I'm about to turn 43, my youngest is 2. I'm not the oldest or the tiredest of the mums I know. Most people's lives don't turn out the way they wanted. Mine certainly hasn't. Also remember when we grieve for "the life we didn't have", it's always the shiny perfect one but life isn't like that. I'm an older mum due to trauma in my past and I've done the same thing but there is never any guarantees. We don't get to cherry pick the good bits.

Lou898 · 28/06/2020 21:07

I had my first at 32 and second at 37 - they are now 21 and 16. I certainly wasn’t the oldest mum, I’d say majority were similar. I think it’s a good thing to have a bit of time as a couple before having children as things revolve around the children from that point on, not that I have a problem with that as I was ready for the change.

Itisbetter · 28/06/2020 21:07

Take five years off your age. Be 28 and now you are just where you (a bit strangely but it’s ok) want to be. Smile

Aria2015 · 28/06/2020 21:08

I think you need to get a bit of perspective, I had my first child at 33, I'm in no way the oldest mum at the school gates (that I can tell) and I'm having another baby now (will be 39 when this one is born). My mother is mid 70's and gets plenty of enjoyment out of my lo. Mid 70's isn't that old for those in good health and with a youthful mindset.

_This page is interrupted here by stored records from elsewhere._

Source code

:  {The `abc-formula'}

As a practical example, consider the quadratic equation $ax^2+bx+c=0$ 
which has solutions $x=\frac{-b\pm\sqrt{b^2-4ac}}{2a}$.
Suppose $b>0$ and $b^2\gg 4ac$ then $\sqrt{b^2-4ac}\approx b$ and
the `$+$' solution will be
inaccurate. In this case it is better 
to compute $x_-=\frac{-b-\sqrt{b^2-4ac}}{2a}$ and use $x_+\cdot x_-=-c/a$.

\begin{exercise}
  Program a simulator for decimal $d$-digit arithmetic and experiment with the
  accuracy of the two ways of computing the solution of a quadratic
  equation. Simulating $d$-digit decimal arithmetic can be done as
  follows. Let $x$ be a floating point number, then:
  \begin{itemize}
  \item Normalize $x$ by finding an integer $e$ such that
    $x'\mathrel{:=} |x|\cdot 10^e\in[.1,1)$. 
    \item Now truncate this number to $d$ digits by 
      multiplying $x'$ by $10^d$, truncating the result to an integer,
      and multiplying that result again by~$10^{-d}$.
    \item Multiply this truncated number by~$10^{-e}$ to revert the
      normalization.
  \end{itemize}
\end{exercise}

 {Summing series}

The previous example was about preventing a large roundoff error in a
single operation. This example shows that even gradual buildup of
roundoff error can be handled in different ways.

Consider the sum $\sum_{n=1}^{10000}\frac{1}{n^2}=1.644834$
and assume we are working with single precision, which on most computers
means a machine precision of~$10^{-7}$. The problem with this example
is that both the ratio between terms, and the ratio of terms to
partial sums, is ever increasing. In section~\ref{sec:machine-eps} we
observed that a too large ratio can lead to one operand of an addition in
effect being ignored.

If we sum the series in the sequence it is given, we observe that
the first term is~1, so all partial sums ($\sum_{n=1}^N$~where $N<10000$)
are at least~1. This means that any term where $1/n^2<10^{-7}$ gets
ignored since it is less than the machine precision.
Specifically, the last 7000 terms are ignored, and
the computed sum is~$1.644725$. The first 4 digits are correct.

At the end of the day, you can't do anything about where you are now. You can't be proposed to sooner, get married earlier or have a baby younger. Your situation is in no way uncommon and there is absolutely no reason why you can't still start a family and still get the full enjoyment out of motherhood that you want. Your age is only an issue if you let it be.

FanSpamTastic · 28/06/2020 21:09

I know a really wide age range of mums at our school. The youngest had her first baby while still at uni - the oldest was in her 40s when she had her first. We all have one thing in common and that is our kids are in the same year group. You don't really notice ages - your kids keep you young/ age you beyond your years in equal measure!

You cannot change what has happened - don't let it spoil your future. Just live in the moment - enjoy the time TTC - once you succeed you really don't get this time again!

doadeer · 28/06/2020 21:10

I'm sorry but this is ridiculous YBVU. I know so many people who are struggling to conceive. It's devastating.

33 is still young... Where I live the average age is 38 for first mums.

Honestly there must be other stuff to get upset about.

Be happy you have a loving husband and family

PlanDeRaccordement · 28/06/2020 21:12

You’re not old OP, but YANBU to have those feelings of regret. You’re reaching that age where your whole life is no longer in front of you and your parents are entering the elderly 70+ age range. It’s perfectly normal to be in your 30s and taking stock of what you have accomplished compared to what you had planned. But realise that hindsight is always going to show up decisions made that you might wish you’d done differently. The truth is though, that we can never benefit from hindsight, the choices we make we make without knowing the future. So you need to be kinder to yourself. Yes you had planned and expected children younger, but it was not to be. And often what seems bad, is actually good in disguise. You having children later may mean your relationship with your children’s father is now strong enough to survive parenthood (children can break a couple, it is a marathon of mental and physical endurance). If you’d had then earlier, you might be divorced and struggling as a single mum. So be kind, and have a little faith in yourself that you are making good decisions based on the reality of life and not blindly following an imaginary blueprint you have in your head.